[Dataset records]
↓

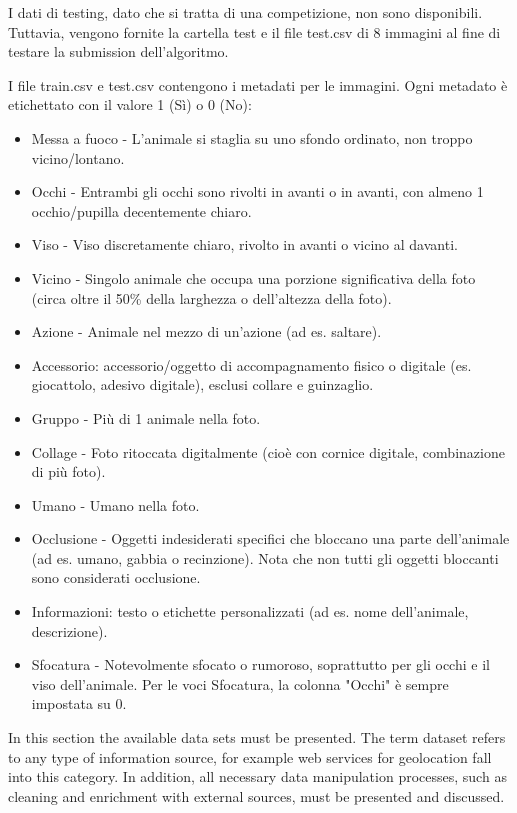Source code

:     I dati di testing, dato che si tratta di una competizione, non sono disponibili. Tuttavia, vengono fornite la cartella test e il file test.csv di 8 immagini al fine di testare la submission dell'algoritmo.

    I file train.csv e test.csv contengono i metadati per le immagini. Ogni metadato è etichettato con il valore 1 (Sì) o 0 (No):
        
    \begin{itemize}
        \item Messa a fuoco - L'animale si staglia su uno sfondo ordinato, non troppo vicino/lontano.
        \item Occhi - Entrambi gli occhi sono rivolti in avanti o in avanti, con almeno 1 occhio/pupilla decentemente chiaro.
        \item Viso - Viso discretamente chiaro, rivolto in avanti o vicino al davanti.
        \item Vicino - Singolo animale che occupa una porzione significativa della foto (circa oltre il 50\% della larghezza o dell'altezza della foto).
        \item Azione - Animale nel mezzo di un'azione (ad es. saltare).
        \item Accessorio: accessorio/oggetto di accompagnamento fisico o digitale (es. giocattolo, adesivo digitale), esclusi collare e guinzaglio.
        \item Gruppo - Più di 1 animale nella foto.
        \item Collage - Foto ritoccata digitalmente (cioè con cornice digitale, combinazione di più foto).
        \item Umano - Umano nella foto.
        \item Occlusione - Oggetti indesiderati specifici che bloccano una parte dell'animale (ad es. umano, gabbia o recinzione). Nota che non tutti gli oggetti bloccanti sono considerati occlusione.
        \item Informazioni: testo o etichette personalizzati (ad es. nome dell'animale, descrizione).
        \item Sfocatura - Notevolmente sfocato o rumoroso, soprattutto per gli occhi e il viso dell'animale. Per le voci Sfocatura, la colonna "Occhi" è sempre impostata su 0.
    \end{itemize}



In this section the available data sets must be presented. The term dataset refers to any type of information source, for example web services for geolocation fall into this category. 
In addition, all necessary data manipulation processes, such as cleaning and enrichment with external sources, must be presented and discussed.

↑
↓

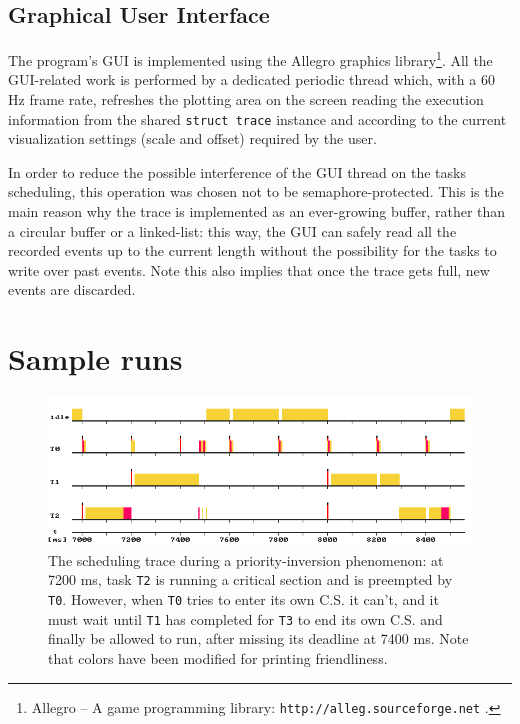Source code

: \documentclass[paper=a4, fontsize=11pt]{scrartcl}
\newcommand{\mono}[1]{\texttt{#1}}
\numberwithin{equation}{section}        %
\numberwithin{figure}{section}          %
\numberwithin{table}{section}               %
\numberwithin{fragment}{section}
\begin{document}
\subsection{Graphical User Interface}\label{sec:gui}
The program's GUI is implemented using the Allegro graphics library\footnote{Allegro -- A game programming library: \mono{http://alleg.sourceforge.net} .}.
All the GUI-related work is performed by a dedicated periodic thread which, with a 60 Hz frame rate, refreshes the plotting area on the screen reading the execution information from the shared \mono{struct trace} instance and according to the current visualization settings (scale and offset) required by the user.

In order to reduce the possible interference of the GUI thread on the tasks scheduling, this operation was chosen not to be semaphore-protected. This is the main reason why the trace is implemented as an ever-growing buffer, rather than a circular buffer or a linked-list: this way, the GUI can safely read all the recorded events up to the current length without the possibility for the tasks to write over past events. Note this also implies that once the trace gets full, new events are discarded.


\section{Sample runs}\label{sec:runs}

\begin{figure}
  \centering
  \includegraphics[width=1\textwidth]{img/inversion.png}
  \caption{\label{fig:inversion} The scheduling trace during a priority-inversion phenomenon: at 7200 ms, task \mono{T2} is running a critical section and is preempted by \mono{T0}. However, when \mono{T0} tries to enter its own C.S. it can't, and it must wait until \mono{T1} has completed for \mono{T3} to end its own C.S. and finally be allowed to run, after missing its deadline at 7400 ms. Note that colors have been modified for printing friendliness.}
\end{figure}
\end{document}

↑
↓

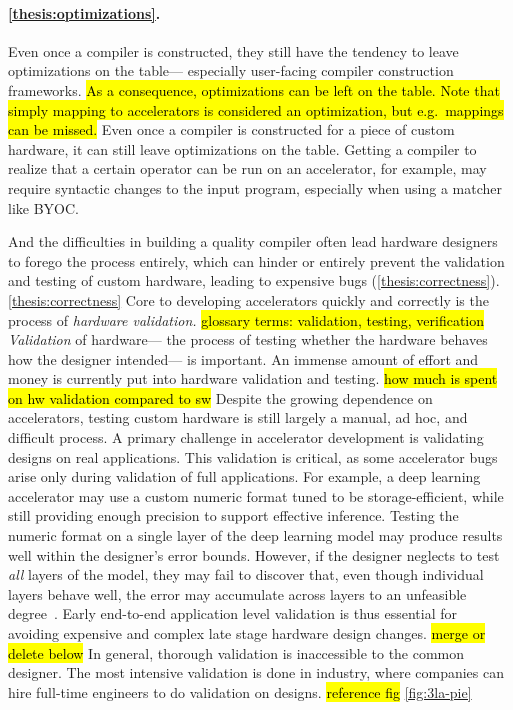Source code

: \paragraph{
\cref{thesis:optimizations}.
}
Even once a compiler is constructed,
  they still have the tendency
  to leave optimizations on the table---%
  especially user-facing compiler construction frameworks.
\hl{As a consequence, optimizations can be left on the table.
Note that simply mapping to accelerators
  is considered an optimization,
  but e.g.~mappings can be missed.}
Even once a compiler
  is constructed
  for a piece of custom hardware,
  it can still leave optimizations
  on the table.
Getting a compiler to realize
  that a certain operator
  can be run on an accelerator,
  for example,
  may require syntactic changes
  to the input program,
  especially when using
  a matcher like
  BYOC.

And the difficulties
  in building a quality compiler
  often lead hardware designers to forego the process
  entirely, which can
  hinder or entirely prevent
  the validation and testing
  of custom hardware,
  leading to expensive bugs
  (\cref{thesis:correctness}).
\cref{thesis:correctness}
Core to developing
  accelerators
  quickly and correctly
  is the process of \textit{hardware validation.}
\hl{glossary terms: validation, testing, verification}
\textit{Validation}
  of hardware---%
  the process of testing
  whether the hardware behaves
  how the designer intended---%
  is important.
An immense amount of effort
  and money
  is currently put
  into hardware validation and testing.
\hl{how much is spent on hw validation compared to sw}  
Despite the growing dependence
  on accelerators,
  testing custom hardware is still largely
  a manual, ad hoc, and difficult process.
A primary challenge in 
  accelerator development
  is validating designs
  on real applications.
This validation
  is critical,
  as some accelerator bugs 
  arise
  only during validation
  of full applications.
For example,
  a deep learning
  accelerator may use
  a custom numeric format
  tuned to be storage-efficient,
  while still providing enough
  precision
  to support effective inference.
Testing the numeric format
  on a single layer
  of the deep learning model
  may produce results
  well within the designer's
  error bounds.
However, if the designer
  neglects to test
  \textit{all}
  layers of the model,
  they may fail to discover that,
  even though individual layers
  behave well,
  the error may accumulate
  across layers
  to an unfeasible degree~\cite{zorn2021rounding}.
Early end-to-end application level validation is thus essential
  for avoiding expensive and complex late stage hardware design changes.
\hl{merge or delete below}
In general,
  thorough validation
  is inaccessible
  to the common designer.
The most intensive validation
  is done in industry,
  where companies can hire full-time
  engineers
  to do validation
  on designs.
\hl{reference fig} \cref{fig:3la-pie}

↑

What needs to be done.
Your answer should be a single number, which is the count of lines in the data above that include the word "especially".

Task solution.
2